-------- TASK MATERIAL

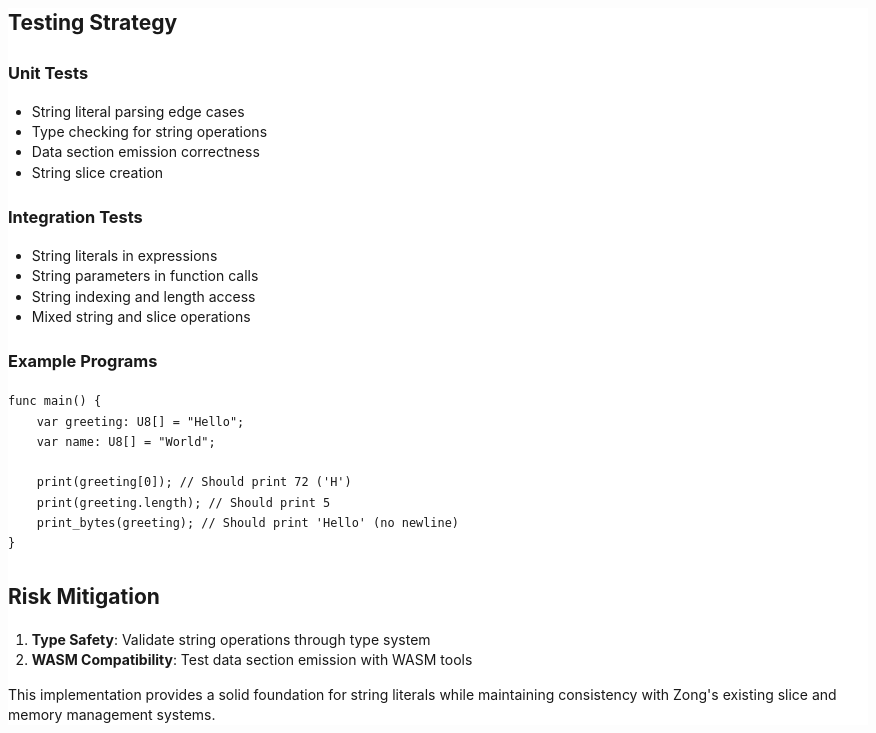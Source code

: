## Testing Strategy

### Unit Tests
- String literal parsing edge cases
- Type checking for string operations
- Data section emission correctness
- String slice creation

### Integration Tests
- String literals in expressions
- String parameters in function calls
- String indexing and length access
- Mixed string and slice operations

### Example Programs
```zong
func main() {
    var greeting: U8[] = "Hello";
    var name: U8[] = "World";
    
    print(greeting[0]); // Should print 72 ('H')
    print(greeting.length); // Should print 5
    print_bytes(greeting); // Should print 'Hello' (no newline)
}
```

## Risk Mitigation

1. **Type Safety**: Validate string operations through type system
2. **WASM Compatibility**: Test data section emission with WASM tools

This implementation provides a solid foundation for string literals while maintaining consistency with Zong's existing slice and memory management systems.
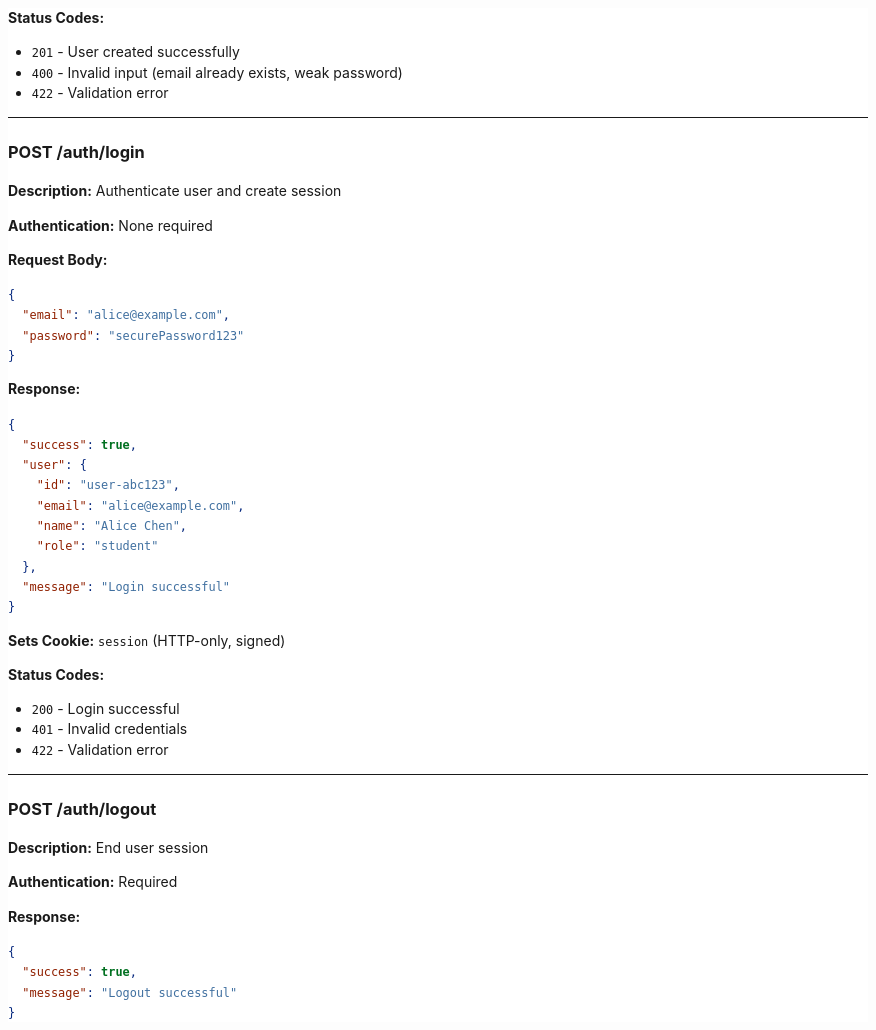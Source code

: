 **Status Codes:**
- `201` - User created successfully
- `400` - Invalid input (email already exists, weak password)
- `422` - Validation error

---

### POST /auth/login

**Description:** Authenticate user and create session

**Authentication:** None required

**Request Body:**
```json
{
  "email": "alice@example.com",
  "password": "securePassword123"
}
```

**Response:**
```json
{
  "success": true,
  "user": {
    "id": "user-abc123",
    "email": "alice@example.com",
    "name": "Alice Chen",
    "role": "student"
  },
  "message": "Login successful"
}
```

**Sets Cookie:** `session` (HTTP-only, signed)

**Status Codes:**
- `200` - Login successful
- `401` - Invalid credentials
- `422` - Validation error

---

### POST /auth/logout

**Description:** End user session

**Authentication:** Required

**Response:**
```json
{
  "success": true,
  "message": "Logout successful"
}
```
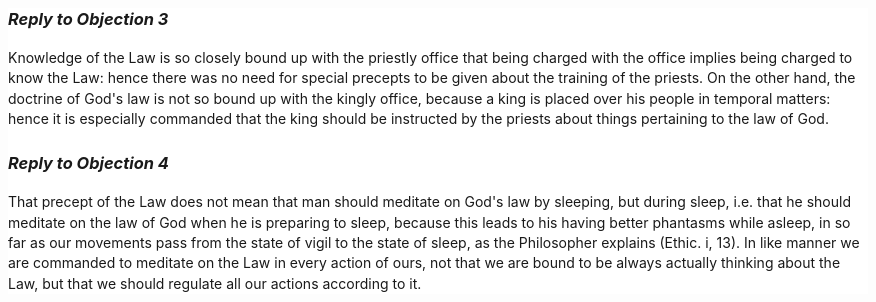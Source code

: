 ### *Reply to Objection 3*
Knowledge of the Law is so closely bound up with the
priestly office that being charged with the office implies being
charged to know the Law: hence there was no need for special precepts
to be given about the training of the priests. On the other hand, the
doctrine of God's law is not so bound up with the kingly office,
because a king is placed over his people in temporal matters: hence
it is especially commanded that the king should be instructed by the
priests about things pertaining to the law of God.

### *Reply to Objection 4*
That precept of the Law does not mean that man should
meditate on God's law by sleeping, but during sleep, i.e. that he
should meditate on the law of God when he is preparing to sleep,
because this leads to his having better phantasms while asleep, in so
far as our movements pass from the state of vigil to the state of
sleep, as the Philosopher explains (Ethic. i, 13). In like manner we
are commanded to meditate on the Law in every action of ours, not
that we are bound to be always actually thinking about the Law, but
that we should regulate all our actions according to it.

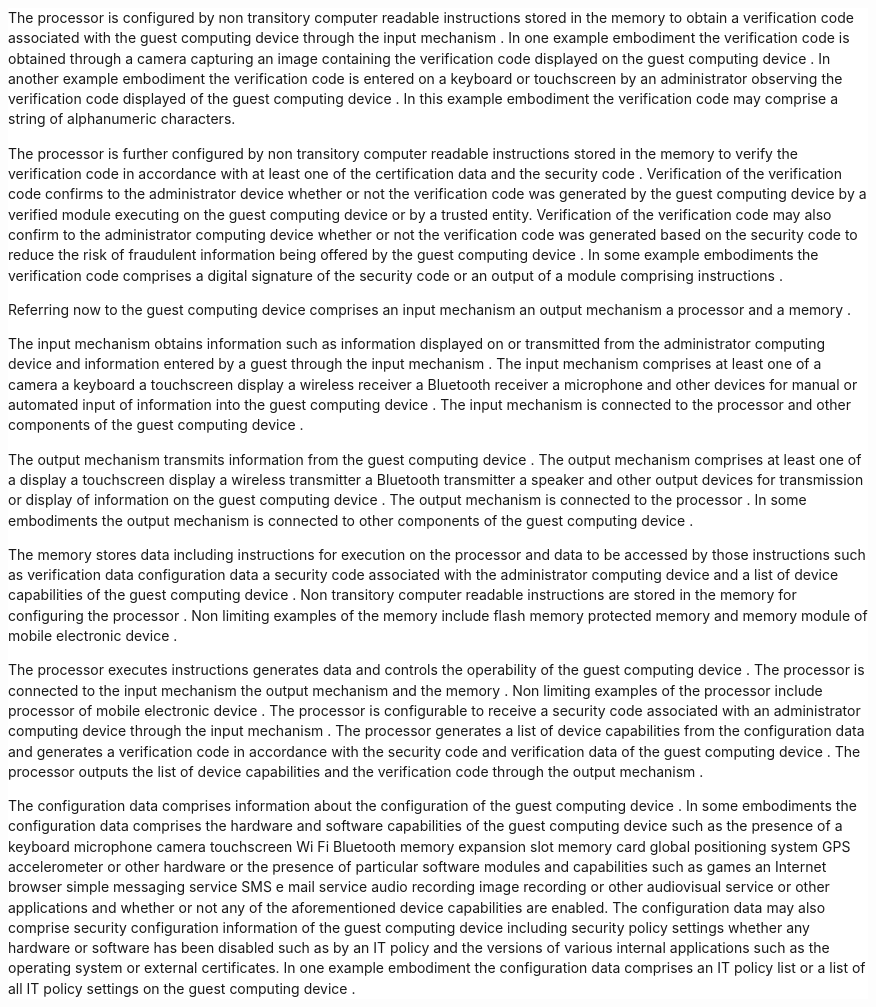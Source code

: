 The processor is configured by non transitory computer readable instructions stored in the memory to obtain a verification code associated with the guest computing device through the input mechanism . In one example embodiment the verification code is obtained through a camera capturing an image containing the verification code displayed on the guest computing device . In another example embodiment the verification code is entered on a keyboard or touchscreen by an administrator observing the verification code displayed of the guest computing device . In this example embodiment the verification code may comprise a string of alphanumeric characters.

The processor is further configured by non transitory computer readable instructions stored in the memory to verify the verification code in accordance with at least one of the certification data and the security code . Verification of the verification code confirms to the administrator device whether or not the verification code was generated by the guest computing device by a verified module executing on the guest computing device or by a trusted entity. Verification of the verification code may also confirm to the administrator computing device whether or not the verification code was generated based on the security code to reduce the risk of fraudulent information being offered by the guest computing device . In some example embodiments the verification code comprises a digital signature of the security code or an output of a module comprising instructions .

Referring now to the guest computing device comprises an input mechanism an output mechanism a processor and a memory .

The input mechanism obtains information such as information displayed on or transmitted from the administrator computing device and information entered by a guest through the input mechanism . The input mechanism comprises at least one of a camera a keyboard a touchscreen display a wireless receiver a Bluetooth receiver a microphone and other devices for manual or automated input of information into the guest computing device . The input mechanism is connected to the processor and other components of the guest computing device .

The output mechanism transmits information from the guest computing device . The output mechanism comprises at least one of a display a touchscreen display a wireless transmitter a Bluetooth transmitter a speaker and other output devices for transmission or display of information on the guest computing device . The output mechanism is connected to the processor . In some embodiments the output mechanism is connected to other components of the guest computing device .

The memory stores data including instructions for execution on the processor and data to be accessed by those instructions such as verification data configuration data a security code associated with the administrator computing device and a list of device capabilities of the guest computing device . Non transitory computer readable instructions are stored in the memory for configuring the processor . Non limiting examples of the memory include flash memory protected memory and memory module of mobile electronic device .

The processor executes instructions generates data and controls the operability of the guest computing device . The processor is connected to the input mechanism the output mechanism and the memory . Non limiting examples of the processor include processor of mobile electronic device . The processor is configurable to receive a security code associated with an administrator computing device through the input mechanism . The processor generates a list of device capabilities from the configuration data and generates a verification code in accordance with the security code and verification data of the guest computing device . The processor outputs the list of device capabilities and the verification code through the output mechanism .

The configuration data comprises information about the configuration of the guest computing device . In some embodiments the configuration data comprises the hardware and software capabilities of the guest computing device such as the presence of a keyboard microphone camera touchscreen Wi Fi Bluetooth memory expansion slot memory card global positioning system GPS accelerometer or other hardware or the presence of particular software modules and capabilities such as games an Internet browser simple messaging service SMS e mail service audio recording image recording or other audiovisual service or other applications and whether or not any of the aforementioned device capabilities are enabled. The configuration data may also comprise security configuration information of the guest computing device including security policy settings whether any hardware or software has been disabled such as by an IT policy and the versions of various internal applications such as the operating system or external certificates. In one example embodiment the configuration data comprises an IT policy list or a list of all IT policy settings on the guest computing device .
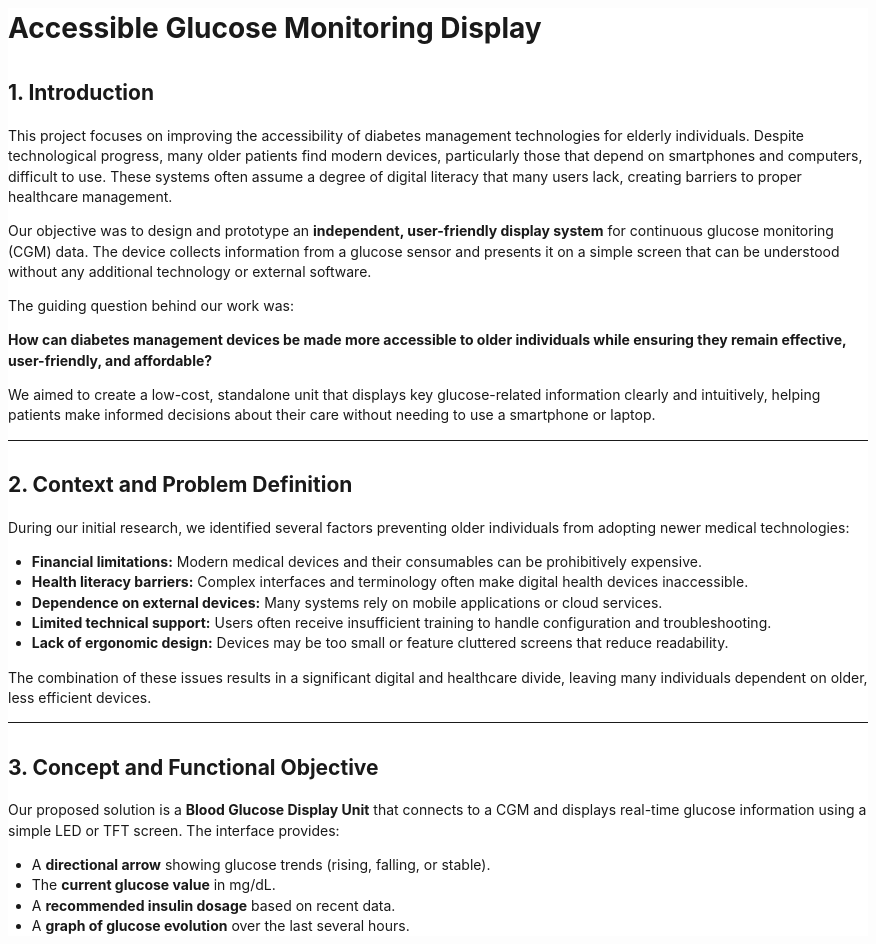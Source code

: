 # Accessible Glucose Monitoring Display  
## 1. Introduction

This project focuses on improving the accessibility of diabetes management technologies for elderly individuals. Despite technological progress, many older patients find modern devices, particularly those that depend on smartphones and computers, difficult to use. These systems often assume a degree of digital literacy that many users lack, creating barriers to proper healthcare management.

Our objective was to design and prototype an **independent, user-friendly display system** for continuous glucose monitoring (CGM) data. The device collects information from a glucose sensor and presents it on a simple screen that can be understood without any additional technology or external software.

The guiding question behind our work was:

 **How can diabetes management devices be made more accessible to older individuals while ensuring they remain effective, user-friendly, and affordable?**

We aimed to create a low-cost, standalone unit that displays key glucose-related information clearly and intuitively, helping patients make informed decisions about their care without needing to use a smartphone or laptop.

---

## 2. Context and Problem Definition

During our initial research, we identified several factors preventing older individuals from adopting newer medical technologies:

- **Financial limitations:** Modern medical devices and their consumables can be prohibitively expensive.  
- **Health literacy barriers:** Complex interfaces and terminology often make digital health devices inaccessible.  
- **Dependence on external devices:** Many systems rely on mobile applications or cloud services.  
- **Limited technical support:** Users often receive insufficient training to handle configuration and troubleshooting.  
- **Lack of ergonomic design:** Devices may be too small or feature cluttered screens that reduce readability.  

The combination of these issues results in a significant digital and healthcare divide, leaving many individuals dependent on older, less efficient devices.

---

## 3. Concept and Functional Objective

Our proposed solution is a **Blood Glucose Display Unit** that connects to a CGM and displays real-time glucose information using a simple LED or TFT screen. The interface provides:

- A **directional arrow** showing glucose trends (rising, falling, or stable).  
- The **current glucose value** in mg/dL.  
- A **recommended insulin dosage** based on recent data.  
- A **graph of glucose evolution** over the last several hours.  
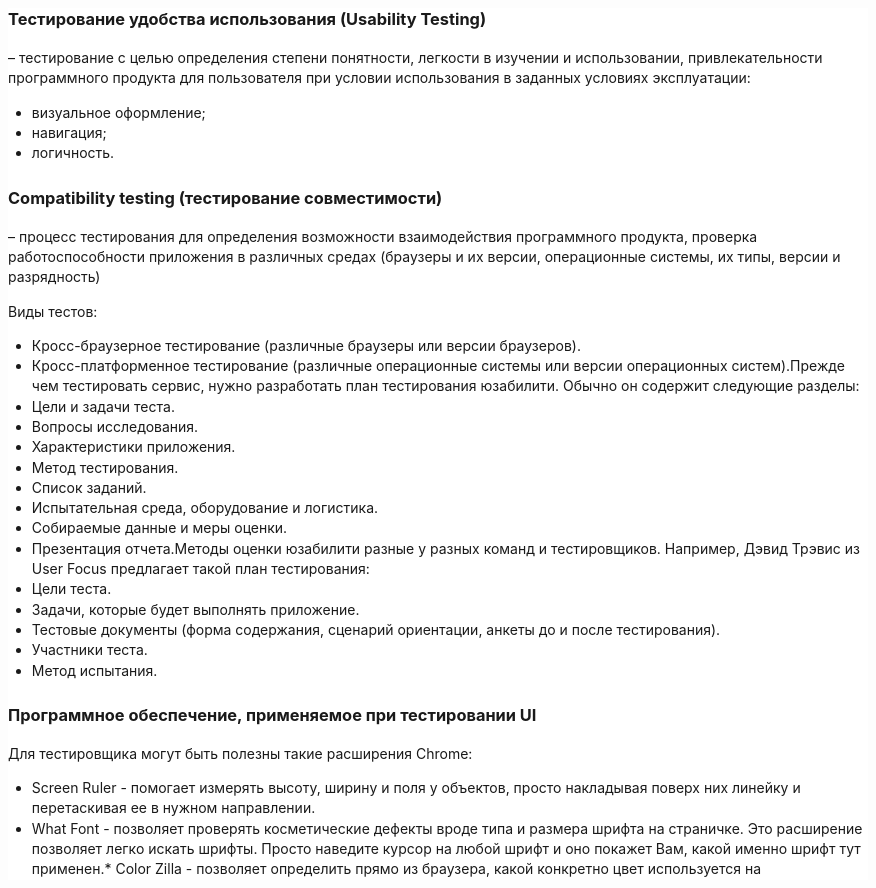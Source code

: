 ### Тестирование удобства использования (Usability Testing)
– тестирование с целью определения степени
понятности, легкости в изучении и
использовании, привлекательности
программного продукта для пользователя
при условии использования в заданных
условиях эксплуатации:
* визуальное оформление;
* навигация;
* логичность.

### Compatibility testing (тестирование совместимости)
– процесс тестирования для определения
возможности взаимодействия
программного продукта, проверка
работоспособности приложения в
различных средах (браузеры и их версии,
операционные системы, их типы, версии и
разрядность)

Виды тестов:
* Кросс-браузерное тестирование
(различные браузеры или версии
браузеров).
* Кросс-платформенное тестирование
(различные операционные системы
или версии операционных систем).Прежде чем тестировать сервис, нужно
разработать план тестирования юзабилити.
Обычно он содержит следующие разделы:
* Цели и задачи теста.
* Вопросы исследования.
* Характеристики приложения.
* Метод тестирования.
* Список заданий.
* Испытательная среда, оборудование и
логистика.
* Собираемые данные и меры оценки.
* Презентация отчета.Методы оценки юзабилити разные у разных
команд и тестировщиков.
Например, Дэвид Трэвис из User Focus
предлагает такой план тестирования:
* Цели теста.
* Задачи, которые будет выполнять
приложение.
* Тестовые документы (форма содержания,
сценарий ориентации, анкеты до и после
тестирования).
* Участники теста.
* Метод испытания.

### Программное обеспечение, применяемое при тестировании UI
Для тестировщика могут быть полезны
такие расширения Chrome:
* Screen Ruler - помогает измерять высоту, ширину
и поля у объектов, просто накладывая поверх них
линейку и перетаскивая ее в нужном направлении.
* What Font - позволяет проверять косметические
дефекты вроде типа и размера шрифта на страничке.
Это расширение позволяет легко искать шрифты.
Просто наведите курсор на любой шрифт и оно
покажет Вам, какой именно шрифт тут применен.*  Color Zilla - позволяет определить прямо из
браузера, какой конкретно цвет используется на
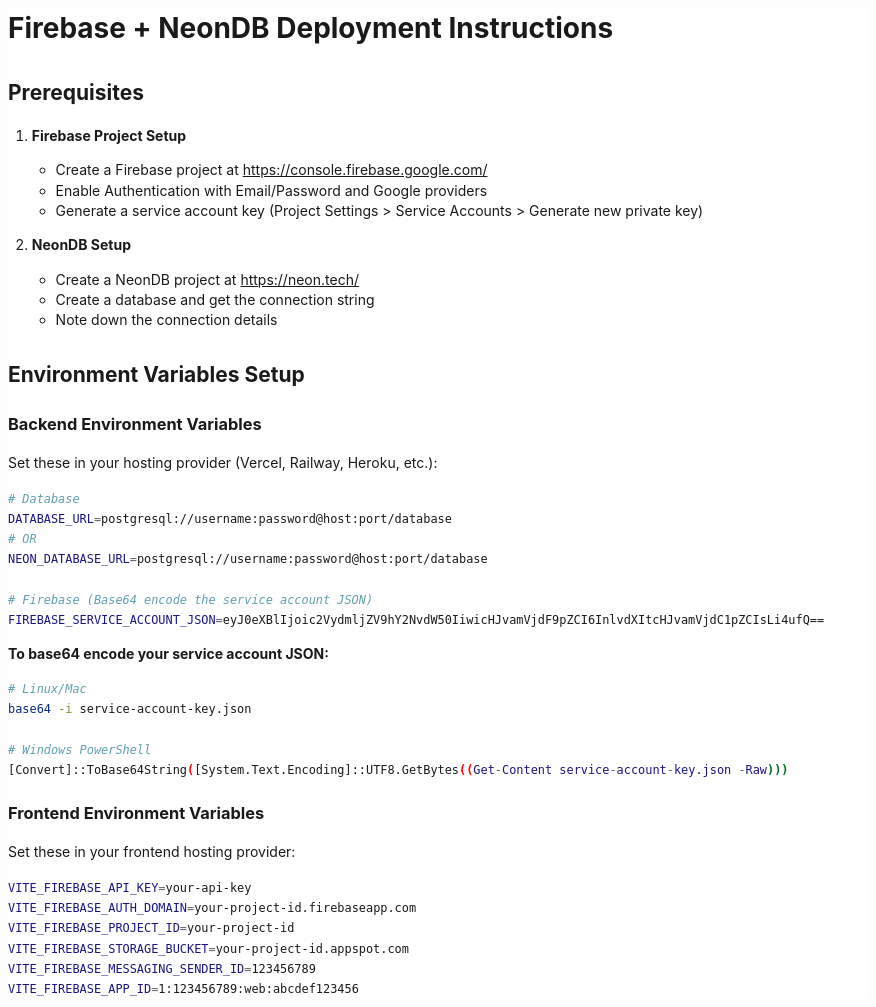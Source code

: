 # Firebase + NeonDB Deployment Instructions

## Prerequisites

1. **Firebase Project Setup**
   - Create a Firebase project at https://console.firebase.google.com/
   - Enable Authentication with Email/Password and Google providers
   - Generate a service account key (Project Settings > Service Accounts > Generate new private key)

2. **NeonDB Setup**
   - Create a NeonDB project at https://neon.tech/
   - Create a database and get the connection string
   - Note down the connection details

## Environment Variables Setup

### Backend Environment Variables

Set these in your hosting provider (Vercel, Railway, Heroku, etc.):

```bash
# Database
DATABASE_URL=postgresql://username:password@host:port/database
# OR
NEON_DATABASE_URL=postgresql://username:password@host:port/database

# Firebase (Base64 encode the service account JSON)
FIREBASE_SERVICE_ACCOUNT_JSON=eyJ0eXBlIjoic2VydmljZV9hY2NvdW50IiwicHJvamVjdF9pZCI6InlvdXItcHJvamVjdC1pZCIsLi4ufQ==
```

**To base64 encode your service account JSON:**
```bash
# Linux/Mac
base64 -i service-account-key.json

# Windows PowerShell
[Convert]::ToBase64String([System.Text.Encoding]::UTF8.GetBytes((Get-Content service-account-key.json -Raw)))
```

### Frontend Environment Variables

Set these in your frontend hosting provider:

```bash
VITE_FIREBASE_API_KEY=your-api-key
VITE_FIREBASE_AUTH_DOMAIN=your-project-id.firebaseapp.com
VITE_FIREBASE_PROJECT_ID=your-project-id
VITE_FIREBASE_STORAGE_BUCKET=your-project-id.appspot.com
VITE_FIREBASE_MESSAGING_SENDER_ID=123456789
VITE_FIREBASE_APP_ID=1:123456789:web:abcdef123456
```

----------------

## WORK TO BE COMPLETED
Using the entries shown above, reproduce verbatim the lines from the line bearing "The processor is further" to the line bearing "The input mechanism obtains", inclusive.

## TASK RESPONSE
The processor is further configured by non transitory computer readable instructions stored in the memory to verify the verification code in accordance with at least one of the certification data and the security code . Verification of the verification code confirms to the administrator device whether or not the verification code was generated by the guest computing device by a verified module executing on the guest computing device or by a trusted entity. Verification of the verification code may also confirm to the administrator computing device whether or not the verification code was generated based on the security code to reduce the risk of fraudulent information being offered by the guest computing device . In some example embodiments the verification code comprises a digital signature of the security code or an output of a module comprising instructions .

Referring now to the guest computing device comprises an input mechanism an output mechanism a processor and a memory .

The input mechanism obtains information such as information displayed on or transmitted from the administrator computing device and information entered by a guest through the input mechanism . The input mechanism comprises at least one of a camera a keyboard a touchscreen display a wireless receiver a Bluetooth receiver a microphone and other devices for manual or automated input of information into the guest computing device . The input mechanism is connected to the processor and other components of the guest computing device .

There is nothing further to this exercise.